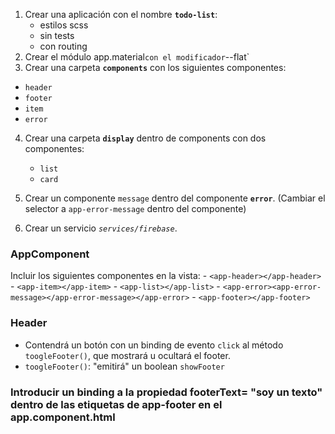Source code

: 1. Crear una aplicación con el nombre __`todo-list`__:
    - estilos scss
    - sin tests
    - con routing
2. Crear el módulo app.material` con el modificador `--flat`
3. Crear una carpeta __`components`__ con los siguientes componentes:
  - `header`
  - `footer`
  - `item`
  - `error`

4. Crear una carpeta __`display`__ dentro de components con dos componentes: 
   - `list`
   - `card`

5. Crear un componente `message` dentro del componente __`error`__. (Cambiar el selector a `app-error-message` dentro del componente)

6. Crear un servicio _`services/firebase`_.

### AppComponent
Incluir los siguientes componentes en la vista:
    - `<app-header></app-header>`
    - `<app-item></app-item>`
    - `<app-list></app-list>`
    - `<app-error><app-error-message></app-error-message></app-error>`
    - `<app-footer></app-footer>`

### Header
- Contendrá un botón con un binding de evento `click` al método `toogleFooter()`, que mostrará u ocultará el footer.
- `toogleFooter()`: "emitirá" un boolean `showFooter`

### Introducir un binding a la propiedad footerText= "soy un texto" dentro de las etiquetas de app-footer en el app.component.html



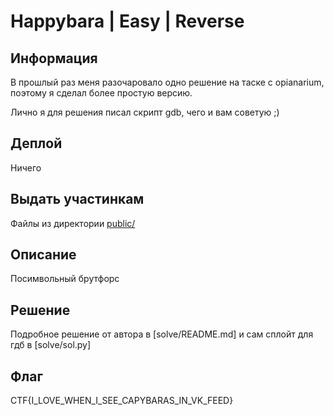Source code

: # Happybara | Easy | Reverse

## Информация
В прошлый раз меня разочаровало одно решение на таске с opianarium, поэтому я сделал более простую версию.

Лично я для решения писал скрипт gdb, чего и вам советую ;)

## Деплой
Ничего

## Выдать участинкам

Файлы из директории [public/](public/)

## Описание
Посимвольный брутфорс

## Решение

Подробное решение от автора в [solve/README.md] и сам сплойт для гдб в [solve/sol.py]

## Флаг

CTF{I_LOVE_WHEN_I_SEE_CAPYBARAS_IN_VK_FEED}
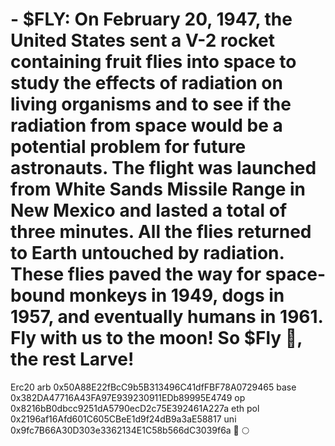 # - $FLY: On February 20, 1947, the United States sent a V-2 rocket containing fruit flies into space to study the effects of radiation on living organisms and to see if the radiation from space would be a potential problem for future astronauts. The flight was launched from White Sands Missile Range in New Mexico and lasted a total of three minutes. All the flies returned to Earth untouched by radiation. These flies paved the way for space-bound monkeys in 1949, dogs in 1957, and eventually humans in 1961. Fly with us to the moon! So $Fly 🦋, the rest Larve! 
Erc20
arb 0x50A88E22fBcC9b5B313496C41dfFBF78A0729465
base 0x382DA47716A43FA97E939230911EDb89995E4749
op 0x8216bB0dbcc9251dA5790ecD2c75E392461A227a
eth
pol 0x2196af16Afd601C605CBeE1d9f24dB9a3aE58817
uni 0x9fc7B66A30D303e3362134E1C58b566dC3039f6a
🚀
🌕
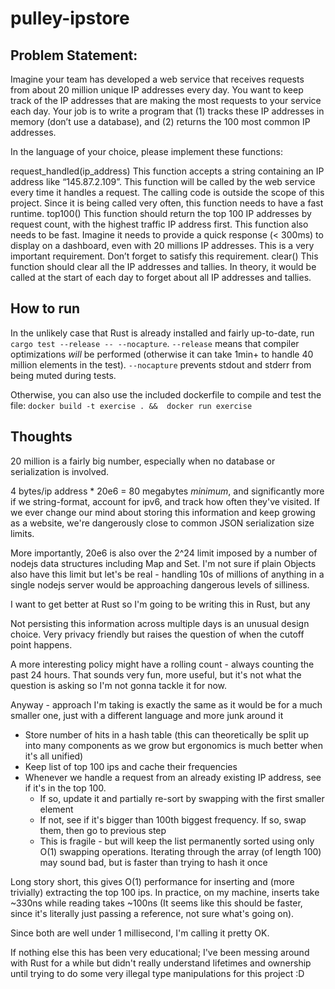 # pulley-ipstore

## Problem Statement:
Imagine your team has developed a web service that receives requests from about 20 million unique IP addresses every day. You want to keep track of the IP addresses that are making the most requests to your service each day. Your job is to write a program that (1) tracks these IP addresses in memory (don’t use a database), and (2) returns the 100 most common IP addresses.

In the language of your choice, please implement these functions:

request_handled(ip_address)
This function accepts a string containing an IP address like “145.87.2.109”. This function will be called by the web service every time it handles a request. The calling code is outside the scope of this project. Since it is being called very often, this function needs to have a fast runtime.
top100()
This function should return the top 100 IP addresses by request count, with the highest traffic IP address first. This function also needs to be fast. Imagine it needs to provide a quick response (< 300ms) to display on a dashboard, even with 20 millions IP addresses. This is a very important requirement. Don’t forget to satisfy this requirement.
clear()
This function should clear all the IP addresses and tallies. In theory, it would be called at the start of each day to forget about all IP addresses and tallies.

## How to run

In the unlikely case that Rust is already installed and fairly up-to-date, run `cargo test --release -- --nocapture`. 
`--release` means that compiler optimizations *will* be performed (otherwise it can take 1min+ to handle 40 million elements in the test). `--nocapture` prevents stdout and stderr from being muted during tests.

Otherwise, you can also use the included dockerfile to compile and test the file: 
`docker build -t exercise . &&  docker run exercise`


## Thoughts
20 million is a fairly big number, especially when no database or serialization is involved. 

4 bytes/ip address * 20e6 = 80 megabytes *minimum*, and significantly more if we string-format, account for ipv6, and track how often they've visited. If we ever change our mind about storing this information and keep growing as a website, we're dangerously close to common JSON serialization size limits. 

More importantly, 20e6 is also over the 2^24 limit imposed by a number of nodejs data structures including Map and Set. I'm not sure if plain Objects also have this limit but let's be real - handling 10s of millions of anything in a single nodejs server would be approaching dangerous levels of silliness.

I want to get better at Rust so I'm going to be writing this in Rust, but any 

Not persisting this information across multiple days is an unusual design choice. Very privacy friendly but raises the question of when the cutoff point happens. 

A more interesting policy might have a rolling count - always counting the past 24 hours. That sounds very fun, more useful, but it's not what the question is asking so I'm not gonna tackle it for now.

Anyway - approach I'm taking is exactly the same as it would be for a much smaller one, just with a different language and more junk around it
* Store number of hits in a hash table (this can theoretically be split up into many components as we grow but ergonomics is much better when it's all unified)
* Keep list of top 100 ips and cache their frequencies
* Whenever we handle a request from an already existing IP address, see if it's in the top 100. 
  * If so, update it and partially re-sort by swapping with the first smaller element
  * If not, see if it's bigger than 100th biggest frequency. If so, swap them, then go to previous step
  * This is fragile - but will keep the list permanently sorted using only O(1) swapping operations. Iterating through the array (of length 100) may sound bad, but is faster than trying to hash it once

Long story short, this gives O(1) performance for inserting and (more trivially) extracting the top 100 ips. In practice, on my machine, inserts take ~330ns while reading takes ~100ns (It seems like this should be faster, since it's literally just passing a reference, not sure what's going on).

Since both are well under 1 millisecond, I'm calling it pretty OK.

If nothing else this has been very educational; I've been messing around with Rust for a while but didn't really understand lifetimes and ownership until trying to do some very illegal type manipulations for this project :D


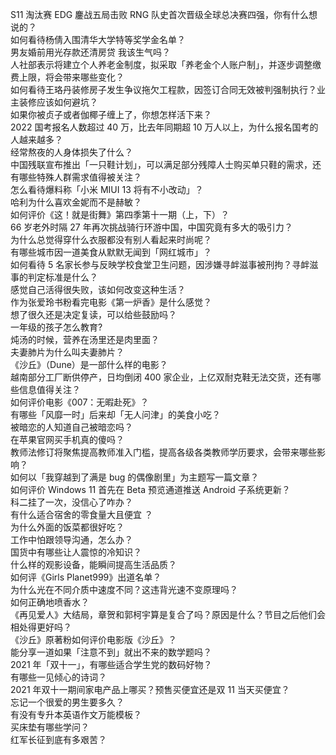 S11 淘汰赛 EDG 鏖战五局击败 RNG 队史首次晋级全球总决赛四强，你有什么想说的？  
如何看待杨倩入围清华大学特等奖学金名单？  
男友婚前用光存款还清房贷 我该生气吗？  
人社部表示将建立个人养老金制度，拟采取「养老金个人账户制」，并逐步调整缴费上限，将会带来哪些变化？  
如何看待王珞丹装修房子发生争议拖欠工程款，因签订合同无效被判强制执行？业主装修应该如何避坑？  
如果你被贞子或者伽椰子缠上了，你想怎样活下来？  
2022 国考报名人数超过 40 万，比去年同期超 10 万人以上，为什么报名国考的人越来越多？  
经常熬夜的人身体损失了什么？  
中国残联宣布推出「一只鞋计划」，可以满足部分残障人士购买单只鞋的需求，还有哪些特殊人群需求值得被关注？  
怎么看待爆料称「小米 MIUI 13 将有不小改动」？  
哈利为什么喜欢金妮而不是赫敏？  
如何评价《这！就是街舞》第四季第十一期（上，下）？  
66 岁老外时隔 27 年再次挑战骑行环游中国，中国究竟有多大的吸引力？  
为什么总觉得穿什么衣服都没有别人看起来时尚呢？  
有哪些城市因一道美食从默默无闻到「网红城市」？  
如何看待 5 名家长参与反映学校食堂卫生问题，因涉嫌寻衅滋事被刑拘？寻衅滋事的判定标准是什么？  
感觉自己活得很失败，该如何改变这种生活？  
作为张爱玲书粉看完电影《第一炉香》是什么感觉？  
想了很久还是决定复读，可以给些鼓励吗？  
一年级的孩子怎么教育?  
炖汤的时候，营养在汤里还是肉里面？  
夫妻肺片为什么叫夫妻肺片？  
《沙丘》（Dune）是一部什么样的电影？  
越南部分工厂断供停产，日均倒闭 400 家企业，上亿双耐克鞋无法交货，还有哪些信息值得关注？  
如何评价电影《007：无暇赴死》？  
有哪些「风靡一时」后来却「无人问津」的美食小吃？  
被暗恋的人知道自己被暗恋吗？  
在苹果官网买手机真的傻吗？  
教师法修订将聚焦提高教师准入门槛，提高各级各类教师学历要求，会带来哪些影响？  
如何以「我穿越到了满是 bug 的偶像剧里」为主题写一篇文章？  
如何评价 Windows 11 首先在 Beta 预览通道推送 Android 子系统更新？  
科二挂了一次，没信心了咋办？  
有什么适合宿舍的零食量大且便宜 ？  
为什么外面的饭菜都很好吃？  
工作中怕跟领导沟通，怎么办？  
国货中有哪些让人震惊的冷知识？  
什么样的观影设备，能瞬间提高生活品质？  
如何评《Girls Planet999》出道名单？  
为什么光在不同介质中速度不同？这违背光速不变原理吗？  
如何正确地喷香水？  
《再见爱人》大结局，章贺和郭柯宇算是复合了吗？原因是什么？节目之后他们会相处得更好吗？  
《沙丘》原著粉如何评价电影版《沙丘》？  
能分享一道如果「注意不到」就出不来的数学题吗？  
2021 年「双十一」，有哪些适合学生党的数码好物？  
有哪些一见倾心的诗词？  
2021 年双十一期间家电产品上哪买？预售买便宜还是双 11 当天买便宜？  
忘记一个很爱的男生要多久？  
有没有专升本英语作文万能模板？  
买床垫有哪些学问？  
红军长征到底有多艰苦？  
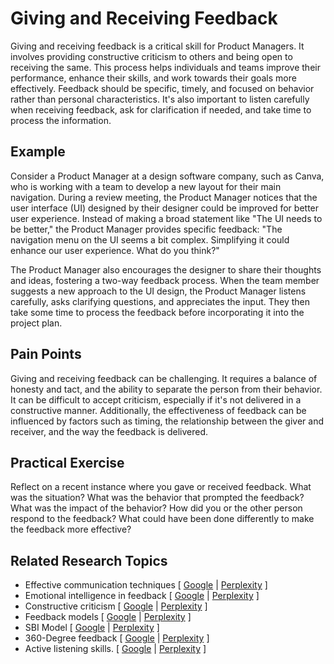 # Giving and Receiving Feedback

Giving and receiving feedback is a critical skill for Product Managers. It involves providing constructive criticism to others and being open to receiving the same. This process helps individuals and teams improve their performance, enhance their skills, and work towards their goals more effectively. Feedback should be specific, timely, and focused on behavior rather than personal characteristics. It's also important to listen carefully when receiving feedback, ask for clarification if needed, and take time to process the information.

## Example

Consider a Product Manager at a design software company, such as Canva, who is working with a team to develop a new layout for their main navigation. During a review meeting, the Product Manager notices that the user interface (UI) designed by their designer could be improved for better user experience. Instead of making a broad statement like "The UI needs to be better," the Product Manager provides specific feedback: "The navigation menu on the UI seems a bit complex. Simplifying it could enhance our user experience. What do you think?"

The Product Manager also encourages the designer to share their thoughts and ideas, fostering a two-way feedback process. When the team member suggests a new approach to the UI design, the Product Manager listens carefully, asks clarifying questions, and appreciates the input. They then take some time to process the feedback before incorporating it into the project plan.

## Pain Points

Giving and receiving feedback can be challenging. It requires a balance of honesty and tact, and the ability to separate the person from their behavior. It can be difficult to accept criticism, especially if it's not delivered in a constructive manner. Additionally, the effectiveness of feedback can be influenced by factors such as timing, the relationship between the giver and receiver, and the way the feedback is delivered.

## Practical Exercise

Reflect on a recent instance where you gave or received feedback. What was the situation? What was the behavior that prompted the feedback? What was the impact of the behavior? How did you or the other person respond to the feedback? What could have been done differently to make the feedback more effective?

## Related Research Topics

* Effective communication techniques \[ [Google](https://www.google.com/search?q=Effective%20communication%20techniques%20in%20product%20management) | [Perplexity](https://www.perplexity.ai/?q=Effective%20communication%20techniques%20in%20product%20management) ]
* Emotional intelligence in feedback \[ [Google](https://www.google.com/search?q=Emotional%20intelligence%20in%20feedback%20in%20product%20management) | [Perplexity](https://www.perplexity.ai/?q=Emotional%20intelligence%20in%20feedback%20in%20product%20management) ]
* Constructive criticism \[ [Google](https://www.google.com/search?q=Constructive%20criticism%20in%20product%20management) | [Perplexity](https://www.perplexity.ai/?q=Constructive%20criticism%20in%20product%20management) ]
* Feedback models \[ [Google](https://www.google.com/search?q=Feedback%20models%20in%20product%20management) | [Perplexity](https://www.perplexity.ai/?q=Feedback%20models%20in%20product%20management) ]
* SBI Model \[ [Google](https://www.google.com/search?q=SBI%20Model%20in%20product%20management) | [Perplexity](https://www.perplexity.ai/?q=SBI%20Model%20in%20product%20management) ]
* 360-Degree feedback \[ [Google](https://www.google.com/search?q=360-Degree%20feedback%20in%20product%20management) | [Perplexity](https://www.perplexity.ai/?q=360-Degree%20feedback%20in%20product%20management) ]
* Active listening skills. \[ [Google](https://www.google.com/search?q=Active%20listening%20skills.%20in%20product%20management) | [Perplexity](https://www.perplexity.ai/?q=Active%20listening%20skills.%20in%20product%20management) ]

EXERCISE OBJECTIVE: Your copy should hold only the lines above from the one containing "如何评《Girls Planet999》出道名单？" through the one containing "# Giving and Receiving Feedback", exactly as written and free of pictures.

SOLUTION FOR THIS EXERCISE:
如何评《Girls Planet999》出道名单？  
为什么光在不同介质中速度不同？这违背光速不变原理吗？  
如何正确地喷香水？  
《再见爱人》大结局，章贺和郭柯宇算是复合了吗？原因是什么？节目之后他们会相处得更好吗？  
《沙丘》原著粉如何评价电影版《沙丘》？  
能分享一道如果「注意不到」就出不来的数学题吗？  
2021 年「双十一」，有哪些适合学生党的数码好物？  
有哪些一见倾心的诗词？  
2021 年双十一期间家电产品上哪买？预售买便宜还是双 11 当天买便宜？  
忘记一个很爱的男生要多久？  
有没有专升本英语作文万能模板？  
买床垫有哪些学问？  
红军长征到底有多艰苦？  
 # Giving and Receiving Feedback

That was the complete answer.